James Dillon – Nine Rivers (World Première) – 2. L’ECRAN parfum

by 5:4

Following the large-scale “triumphant hubbub” that is East 11th St NY 10003, the second work in James Dillon’s Nine Rivers halves the number of percussionists and adds six violins. L’ECRAN Parfum (‘SCREEN perfume’) was composed in 1988, and received its first performance the following spring by the Oslo Sinfonietta. At 10 minutes’ duration, it’s the shortest piece in the cycle, but there’s absolutely nothing slight about it; on the contrary, L’ECRAN Parfum is a searing demonstration of Dillon the dramaturgist, cramming into its brief span a bewildering and almost infeasibly intense dramatic outpouring. In his programme note, Dillon demarcates the piece in two parts, one “constructed around the continuous iteration of three superposed prototypical forms of pattern — spirals, meanders and branching”, the other “constructed upon the iteration of a single texture, gradually altered by a continuous ‘rallentando’”. He also quotes another stanza from Rimbaud’s Le Bateau ivre, continuing from the previous one:

The storm blessed my sea vigils.
Lighter than a cork I danced on the waves
That are called eternal rollers of victims,
Ten nights, without missing the stupid eye of the lighthouses!
(translation by Wallace Fowlie)

Following seamlessly from East 11th St, L’ECRAN Parfum is thrust into being via a mark tree swish, the strings instantly emerging like a clutch of angry hornets, articulating themselves through unceasing, highly demonstrative tremolandi, riding effortlessly (“Lighter than a cork…”) over the bass drum’s broad and turbulent opening swells. Dillon immediately establishes the strings as a united entity, firmly in the spotlight; the percussion—apart from occasional mark tree rips—promptly retreat to the sidelines. This sense of unity, together with the constant state of high drama, reveals retrospectively how emotionally ‘aloof’ East 11th St is by contrast; this is a very different kind of polyphony from that, its underlying processes working as a means to an end rather than being an end in themselves (that’s not meant as a negative comment about East 11th St). Over the first few minutes, the tremolandi evolve somewhat, becoming rapid trills, shifting in pace, even affecting a momentary sense of line. But as soon as this development becomes obvious, there’s a pause, after which the tremolandi return with gusto. As do the percussion, in a series of wild, undulating bass drum and suspended cymbal rolls, bringing the strings to a single note standstill.

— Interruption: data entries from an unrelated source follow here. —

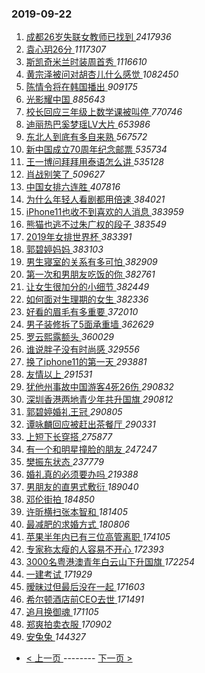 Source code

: ### 2019-09-22 
1. [ 成都26岁失联女教师已找到 ](https://s.weibo.com/weibo?q=%23%E6%88%90%E9%83%BD26%E5%B2%81%E5%A4%B1%E8%81%94%E5%A5%B3%E6%95%99%E5%B8%88%E5%B7%B2%E6%89%BE%E5%88%B0%23&Refer=top) *2417936*
1. [ 袁心玥26分 ](https://s.weibo.com/weibo?q=%23%E8%A2%81%E5%BF%83%E7%8E%A526%E5%88%86%23&Refer=top) *1117307*
1. [ 斯凯奇米兰时装周首秀 ](https://s.weibo.com/weibo?q=%23%E6%96%AF%E5%87%AF%E5%A5%87%E7%B1%B3%E5%85%B0%E6%97%B6%E8%A3%85%E5%91%A8%E9%A6%96%E7%A7%80%23&topic_ad=1&Refer=top) *1116610*
1. [ 黄宗泽被问对胡杏儿什么感觉 ](https://s.weibo.com/weibo?q=%23%E9%BB%84%E5%AE%97%E6%B3%BD%E8%A2%AB%E9%97%AE%E5%AF%B9%E8%83%A1%E6%9D%8F%E5%84%BF%E4%BB%80%E4%B9%88%E6%84%9F%E8%A7%89%23&Refer=top) *1082450*
1. [ 陈情令将在韩国播出 ](https://s.weibo.com/weibo?q=%23%E9%99%88%E6%83%85%E4%BB%A4%E5%B0%86%E5%9C%A8%E9%9F%A9%E5%9B%BD%E6%92%AD%E5%87%BA%23&Refer=top) *909175*
1. [ 光影耀中国 ](https://s.weibo.com/weibo?q=%23%E5%85%89%E5%BD%B1%E8%80%80%E4%B8%AD%E5%9B%BD%23&Refer=top) *885643*
1. [ 校长回应三年级上数学课被叫停 ](https://s.weibo.com/weibo?q=%23%E6%A0%A1%E9%95%BF%E5%9B%9E%E5%BA%94%E4%B8%89%E5%B9%B4%E7%BA%A7%E4%B8%8A%E6%95%B0%E5%AD%A6%E8%AF%BE%E8%A2%AB%E5%8F%AB%E5%81%9C%23&Refer=top) *770746*
1. [ 迪丽热巴奚梦瑶LV大片 ](https://s.weibo.com/weibo?q=%23%E8%BF%AA%E4%B8%BD%E7%83%AD%E5%B7%B4%E5%A5%9A%E6%A2%A6%E7%91%B6LV%E5%A4%A7%E7%89%87%23&Refer=top) *653986*
1. [ 东北人到底有多自来熟 ](https://s.weibo.com/weibo?q=%23%E4%B8%9C%E5%8C%97%E4%BA%BA%E5%88%B0%E5%BA%95%E6%9C%89%E5%A4%9A%E8%87%AA%E6%9D%A5%E7%86%9F%23&Refer=top) *567572*
1. [ 新中国成立70周年纪念邮票 ](https://s.weibo.com/weibo?q=%E6%96%B0%E4%B8%AD%E5%9B%BD%E6%88%90%E7%AB%8B70%E5%91%A8%E5%B9%B4%E7%BA%AA%E5%BF%B5%E9%82%AE%E7%A5%A8&Refer=top) *535734*
1. [ 王一博问拜拜用泰语怎么讲 ](https://s.weibo.com/weibo?q=%23%E7%8E%8B%E4%B8%80%E5%8D%9A%E9%97%AE%E6%8B%9C%E6%8B%9C%E7%94%A8%E6%B3%B0%E8%AF%AD%E6%80%8E%E4%B9%88%E8%AE%B2%23&Refer=top) *535128*
1. [ 肖战别笑了 ](https://s.weibo.com/weibo?q=%23%E8%82%96%E6%88%98%E5%88%AB%E7%AC%91%E4%BA%86%23&Refer=top) *509627*
1. [ 中国女排六连胜 ](https://s.weibo.com/weibo?q=%23%E4%B8%AD%E5%9B%BD%E5%A5%B3%E6%8E%92%E5%85%AD%E8%BF%9E%E8%83%9C%23&Refer=top) *407816*
1. [ 为什么年轻人看剧都用倍速 ](https://s.weibo.com/weibo?q=%23%E4%B8%BA%E4%BB%80%E4%B9%88%E5%B9%B4%E8%BD%BB%E4%BA%BA%E7%9C%8B%E5%89%A7%E9%83%BD%E7%94%A8%E5%80%8D%E9%80%9F%23&Refer=top) *384021*
1. [ iPhone11也收不到喜欢的人消息 ](https://s.weibo.com/weibo?q=%23iPhone11%E4%B9%9F%E6%94%B6%E4%B8%8D%E5%88%B0%E5%96%9C%E6%AC%A2%E7%9A%84%E4%BA%BA%E6%B6%88%E6%81%AF%23&Refer=top) *383959*
1. [ 熊猫也逃不过朱广权的段子 ](https://s.weibo.com/weibo?q=%23%E7%86%8A%E7%8C%AB%E4%B9%9F%E9%80%83%E4%B8%8D%E8%BF%87%E6%9C%B1%E5%B9%BF%E6%9D%83%E7%9A%84%E6%AE%B5%E5%AD%90%23&Refer=top) *383549*
1. [ 2019年女排世界杯 ](https://s.weibo.com/weibo?q=%232019%E5%B9%B4%E5%A5%B3%E6%8E%92%E4%B8%96%E7%95%8C%E6%9D%AF%23&Refer=top) *383391*
1. [ 郭碧婷妈妈 ](https://s.weibo.com/weibo?q=%23%E9%83%AD%E7%A2%A7%E5%A9%B7%E5%A6%88%E5%A6%88%23&Refer=top) *383103*
1. [ 男生寝室的关系有多可怕 ](https://s.weibo.com/weibo?q=%23%E7%94%B7%E7%94%9F%E5%AF%9D%E5%AE%A4%E7%9A%84%E5%85%B3%E7%B3%BB%E6%9C%89%E5%A4%9A%E5%8F%AF%E6%80%95%23&Refer=top) *382909*
1. [ 第一次和男朋友吃饭的你 ](https://s.weibo.com/weibo?q=%23%E7%AC%AC%E4%B8%80%E6%AC%A1%E5%92%8C%E7%94%B7%E6%9C%8B%E5%8F%8B%E5%90%83%E9%A5%AD%E7%9A%84%E4%BD%A0%23&Refer=top) *382761*
1. [ 让女生很加分的小细节 ](https://s.weibo.com/weibo?q=%23%E8%AE%A9%E5%A5%B3%E7%94%9F%E5%BE%88%E5%8A%A0%E5%88%86%E7%9A%84%E5%B0%8F%E7%BB%86%E8%8A%82%23&Refer=top) *382449*
1. [ 如何面对生理期的女生 ](https://s.weibo.com/weibo?q=%23%E5%A6%82%E4%BD%95%E9%9D%A2%E5%AF%B9%E7%94%9F%E7%90%86%E6%9C%9F%E7%9A%84%E5%A5%B3%E7%94%9F%23&Refer=top) *382336*
1. [ 好看的眉毛有多重要 ](https://s.weibo.com/weibo?q=%23%E5%A5%BD%E7%9C%8B%E7%9A%84%E7%9C%89%E6%AF%9B%E6%9C%89%E5%A4%9A%E9%87%8D%E8%A6%81%23&Refer=top) *372010*
1. [ 男子装修拆了5面承重墙 ](https://s.weibo.com/weibo?q=%23%E7%94%B7%E5%AD%90%E8%A3%85%E4%BF%AE%E6%8B%86%E4%BA%865%E9%9D%A2%E6%89%BF%E9%87%8D%E5%A2%99%23&Refer=top) *362629*
1. [ 罗云熙露额头 ](https://s.weibo.com/weibo?q=%23%E7%BD%97%E4%BA%91%E7%86%99%E9%9C%B2%E9%A2%9D%E5%A4%B4%23&Refer=top) *360029*
1. [ 谁说胖子没有时尚感 ](https://s.weibo.com/weibo?q=%23%E8%B0%81%E8%AF%B4%E8%83%96%E5%AD%90%E6%B2%A1%E6%9C%89%E6%97%B6%E5%B0%9A%E6%84%9F%23&Refer=top) *329556*
1. [ 换了iphone11的第一天 ](https://s.weibo.com/weibo?q=%23%E6%8D%A2%E4%BA%86iphone11%E7%9A%84%E7%AC%AC%E4%B8%80%E5%A4%A9%23&Refer=top) *293881*
1. [ 友情以上 ](https://s.weibo.com/weibo?q=%E5%8F%8B%E6%83%85%E4%BB%A5%E4%B8%8A&Refer=top) *291531*
1. [ 犹他州事故中国游客4死26伤 ](https://s.weibo.com/weibo?q=%E7%8A%B9%E4%BB%96%E5%B7%9E%E4%BA%8B%E6%95%85%E4%B8%AD%E5%9B%BD%E6%B8%B8%E5%AE%A24%E6%AD%BB26%E4%BC%A4&Refer=top) *290832*
1. [ 深圳香港两地青少年共升国旗 ](https://s.weibo.com/weibo?q=%23%E6%B7%B1%E5%9C%B3%E9%A6%99%E6%B8%AF%E4%B8%A4%E5%9C%B0%E9%9D%92%E5%B0%91%E5%B9%B4%E5%85%B1%E5%8D%87%E5%9B%BD%E6%97%97%23&Refer=top) *290812*
1. [ 郭碧婷婚礼王冠 ](https://s.weibo.com/weibo?q=%23%E9%83%AD%E7%A2%A7%E5%A9%B7%E5%A9%9A%E7%A4%BC%E7%8E%8B%E5%86%A0%23&Refer=top) *290805*
1. [ 谭咏麟回应被赶出茶餐厅 ](https://s.weibo.com/weibo?q=%23%E8%B0%AD%E5%92%8F%E9%BA%9F%E5%9B%9E%E5%BA%94%E8%A2%AB%E8%B5%B6%E5%87%BA%E8%8C%B6%E9%A4%90%E5%8E%85%23&Refer=top) *290331*
1. [ 上短下长穿搭 ](https://s.weibo.com/weibo?q=%23%E4%B8%8A%E7%9F%AD%E4%B8%8B%E9%95%BF%E7%A9%BF%E6%90%AD%23&Refer=top) *275877*
1. [ 有一个和明星撞脸的朋友 ](https://s.weibo.com/weibo?q=%23%E6%9C%89%E4%B8%80%E4%B8%AA%E5%92%8C%E6%98%8E%E6%98%9F%E6%92%9E%E8%84%B8%E7%9A%84%E6%9C%8B%E5%8F%8B%23&Refer=top) *247247*
1. [ 樊振东状态 ](https://s.weibo.com/weibo?q=%23%E6%A8%8A%E6%8C%AF%E4%B8%9C%E7%8A%B6%E6%80%81%23&Refer=top) *237779*
1. [ 婚礼真的必须要办吗 ](https://s.weibo.com/weibo?q=%23%E5%A9%9A%E7%A4%BC%E7%9C%9F%E7%9A%84%E5%BF%85%E9%A1%BB%E8%A6%81%E5%8A%9E%E5%90%97%23&Refer=top) *219388*
1. [ 男朋友的直男式敷衍 ](https://s.weibo.com/weibo?q=%23%E7%94%B7%E6%9C%8B%E5%8F%8B%E7%9A%84%E7%9B%B4%E7%94%B7%E5%BC%8F%E6%95%B7%E8%A1%8D%23&Refer=top) *189040*
1. [ 邓伦街拍 ](https://s.weibo.com/weibo?q=%23%E9%82%93%E4%BC%A6%E8%A1%97%E6%8B%8D%23&Refer=top) *184850*
1. [ 许昕横扫张本智和 ](https://s.weibo.com/weibo?q=%23%E8%AE%B8%E6%98%95%E6%A8%AA%E6%89%AB%E5%BC%A0%E6%9C%AC%E6%99%BA%E5%92%8C%23&Refer=top) *181405*
1. [ 最减肥的求婚方式 ](https://s.weibo.com/weibo?q=%23%E6%9C%80%E5%87%8F%E8%82%A5%E7%9A%84%E6%B1%82%E5%A9%9A%E6%96%B9%E5%BC%8F%23&Refer=top) *180806*
1. [ 苹果半年内已有三位高管离职 ](https://s.weibo.com/weibo?q=%E8%8B%B9%E6%9E%9C%E5%8D%8A%E5%B9%B4%E5%86%85%E5%B7%B2%E6%9C%89%E4%B8%89%E4%BD%8D%E9%AB%98%E7%AE%A1%E7%A6%BB%E8%81%8C&Refer=top) *174105*
1. [ 专家称太瘦的人容易不开心 ](https://s.weibo.com/weibo?q=%23%E4%B8%93%E5%AE%B6%E7%A7%B0%E5%A4%AA%E7%98%A6%E7%9A%84%E4%BA%BA%E5%AE%B9%E6%98%93%E4%B8%8D%E5%BC%80%E5%BF%83%23&Refer=top) *172393*
1. [ 3000名粤港澳青年白云山下升国旗 ](https://s.weibo.com/weibo?q=%233000%E5%90%8D%E7%B2%A4%E6%B8%AF%E6%BE%B3%E9%9D%92%E5%B9%B4%E7%99%BD%E4%BA%91%E5%B1%B1%E4%B8%8B%E5%8D%87%E5%9B%BD%E6%97%97%23&Refer=top) *172254*
1. [ 一建考试 ](https://s.weibo.com/weibo?q=%E4%B8%80%E5%BB%BA%E8%80%83%E8%AF%95&Refer=top) *171929*
1. [ 暧昧过但最后没在一起 ](https://s.weibo.com/weibo?q=%23%E6%9A%A7%E6%98%A7%E8%BF%87%E4%BD%86%E6%9C%80%E5%90%8E%E6%B2%A1%E5%9C%A8%E4%B8%80%E8%B5%B7%23&Refer=top) *171603*
1. [ 希尔顿酒店前CEO去世 ](https://s.weibo.com/weibo?q=%E5%B8%8C%E5%B0%94%E9%A1%BF%E9%85%92%E5%BA%97%E5%89%8DCEO%E5%8E%BB%E4%B8%96&Refer=top) *171491*
1. [ 追月换御魂 ](https://s.weibo.com/weibo?q=%23%E8%BF%BD%E6%9C%88%E6%8D%A2%E5%BE%A1%E9%AD%82%23&Refer=top) *171105*
1. [ 郑爽拍卖衣服 ](https://s.weibo.com/weibo?q=%23%E9%83%91%E7%88%BD%E6%8B%8D%E5%8D%96%E8%A1%A3%E6%9C%8D%23&Refer=top) *170902*
1. [ 安兔兔 ](https://s.weibo.com/weibo?q=%E5%AE%89%E5%85%94%E5%85%94&Refer=top) *144327* 

- [ < 上一页 ](https://github.com/able8/weibo-hot-record/blob/master/2019-09-21.md) -------- [ 下一页 > ](https://github.com/able8/weibo-hot-record/blob/master/2019-09-23.md)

This, i suspect, is the moment where the second part begins, as the minutes that follow certainly have a single texture, the violins high in register, accompanied by just a cymbal. There is, too, a sense of slowing, but this is countered by an apparent urge in all six violins to propel the music on and not permit any retardation. So when Dillon then inserts a rude tubular bell gesture, it’s with more than a suggestion of admonishment; another silence follows, and the strings play out their remaining material in laboured fashion, almost stumbling over each other in a decidedly clumsy kind of homophony. Despite the strings having ostensibly dominated the piece, the percussion clearly pack the greatest punch; a tam-tam crescendo compels the piece to end.

In this performance from the Nine Rivers world première, L’ECRAN Parfum is performed by members of the BBC Scottish Symphony Orchestra, conducted by Jessica Cottis.

Programme Note

“La tempête a béni mes éveils maritimes.
Plus léger qu’un bouchon j’ai danse sur les flots
Qu’on appelle rouleurs eternals de victimes,
Dix nuits, sans regretter l’oeil niais des falots.” (Rimbaud: Le Bateau Ivre)

Scored for six Violins and three Percussionists. L’ECRAN parfum is articulated in two parts; the first part is constructed around the continuous iteration of three superposed prototypical forms of pattern — spirals, meanders and branching. The second part is constructed upon the iteration of a single texture, gradually altered by a continuous ‘rallentando’.